YOUR ASSIGNMENT: In the listing that follows, find the lines with the string "paper" and report how many there are, without commentary.

RECORDS SHOWN:
· · · ·
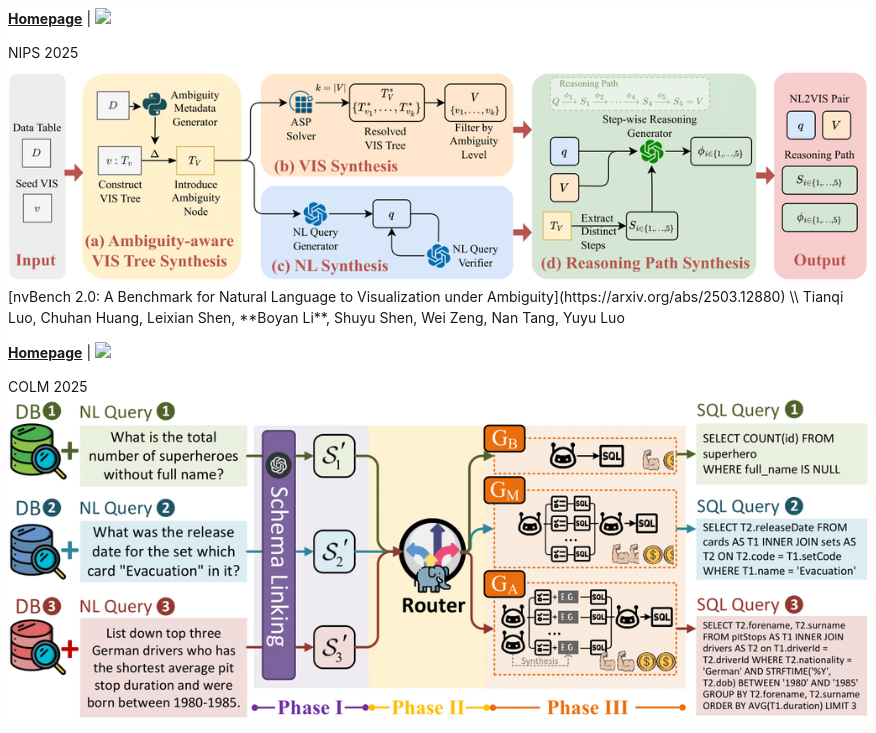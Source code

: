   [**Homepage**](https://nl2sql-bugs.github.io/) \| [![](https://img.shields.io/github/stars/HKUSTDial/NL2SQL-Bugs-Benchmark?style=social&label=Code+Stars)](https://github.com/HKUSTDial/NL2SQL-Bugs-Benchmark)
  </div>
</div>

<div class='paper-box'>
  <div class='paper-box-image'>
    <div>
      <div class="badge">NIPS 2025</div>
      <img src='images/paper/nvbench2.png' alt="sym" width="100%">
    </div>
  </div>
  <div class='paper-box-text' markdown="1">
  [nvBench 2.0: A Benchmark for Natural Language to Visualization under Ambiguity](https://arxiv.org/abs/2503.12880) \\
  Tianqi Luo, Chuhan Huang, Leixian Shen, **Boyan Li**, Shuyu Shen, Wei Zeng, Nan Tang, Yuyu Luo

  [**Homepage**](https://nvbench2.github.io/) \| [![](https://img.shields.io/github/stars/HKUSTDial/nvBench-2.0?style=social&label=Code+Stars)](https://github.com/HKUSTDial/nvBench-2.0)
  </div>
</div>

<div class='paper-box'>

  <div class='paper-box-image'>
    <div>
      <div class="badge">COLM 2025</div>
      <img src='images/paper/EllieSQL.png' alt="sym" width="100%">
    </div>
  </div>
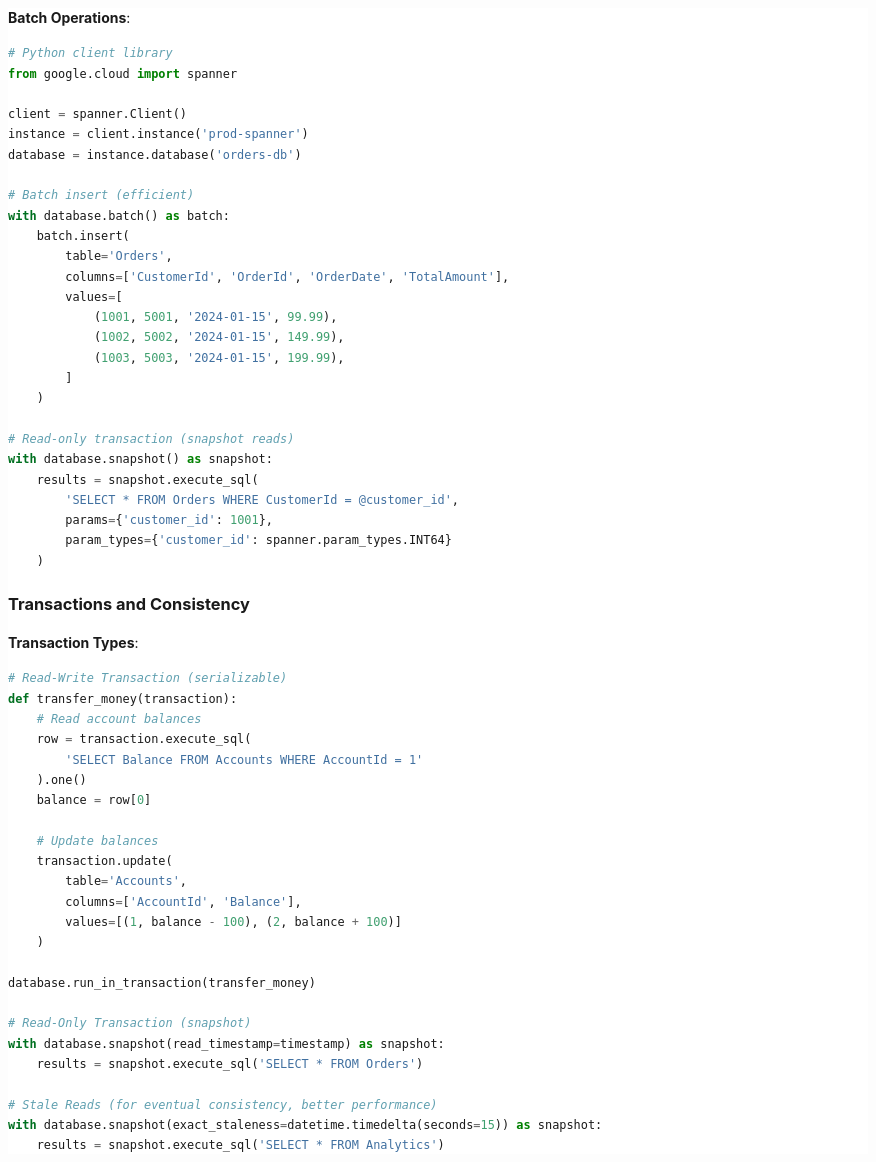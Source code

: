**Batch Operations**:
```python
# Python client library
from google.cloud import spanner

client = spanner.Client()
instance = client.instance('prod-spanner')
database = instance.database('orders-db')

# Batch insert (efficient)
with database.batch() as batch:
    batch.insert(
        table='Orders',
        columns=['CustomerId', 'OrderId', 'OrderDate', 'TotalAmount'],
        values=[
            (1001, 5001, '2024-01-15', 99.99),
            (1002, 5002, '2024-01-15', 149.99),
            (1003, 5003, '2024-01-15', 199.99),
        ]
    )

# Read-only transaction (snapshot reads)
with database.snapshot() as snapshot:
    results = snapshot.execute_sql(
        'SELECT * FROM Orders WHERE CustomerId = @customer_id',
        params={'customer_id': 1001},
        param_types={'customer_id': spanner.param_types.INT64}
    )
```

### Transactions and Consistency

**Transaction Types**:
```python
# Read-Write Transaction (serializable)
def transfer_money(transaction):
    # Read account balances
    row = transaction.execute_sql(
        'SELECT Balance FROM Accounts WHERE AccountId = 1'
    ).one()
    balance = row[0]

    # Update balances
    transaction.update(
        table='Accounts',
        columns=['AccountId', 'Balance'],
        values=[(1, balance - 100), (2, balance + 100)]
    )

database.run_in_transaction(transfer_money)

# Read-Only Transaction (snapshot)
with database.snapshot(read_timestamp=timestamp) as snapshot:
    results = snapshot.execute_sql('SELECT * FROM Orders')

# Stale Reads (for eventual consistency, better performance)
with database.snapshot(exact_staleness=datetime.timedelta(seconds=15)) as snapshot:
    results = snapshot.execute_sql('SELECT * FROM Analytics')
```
· · · ·
SOLUTION TO THE PROBLEM: 7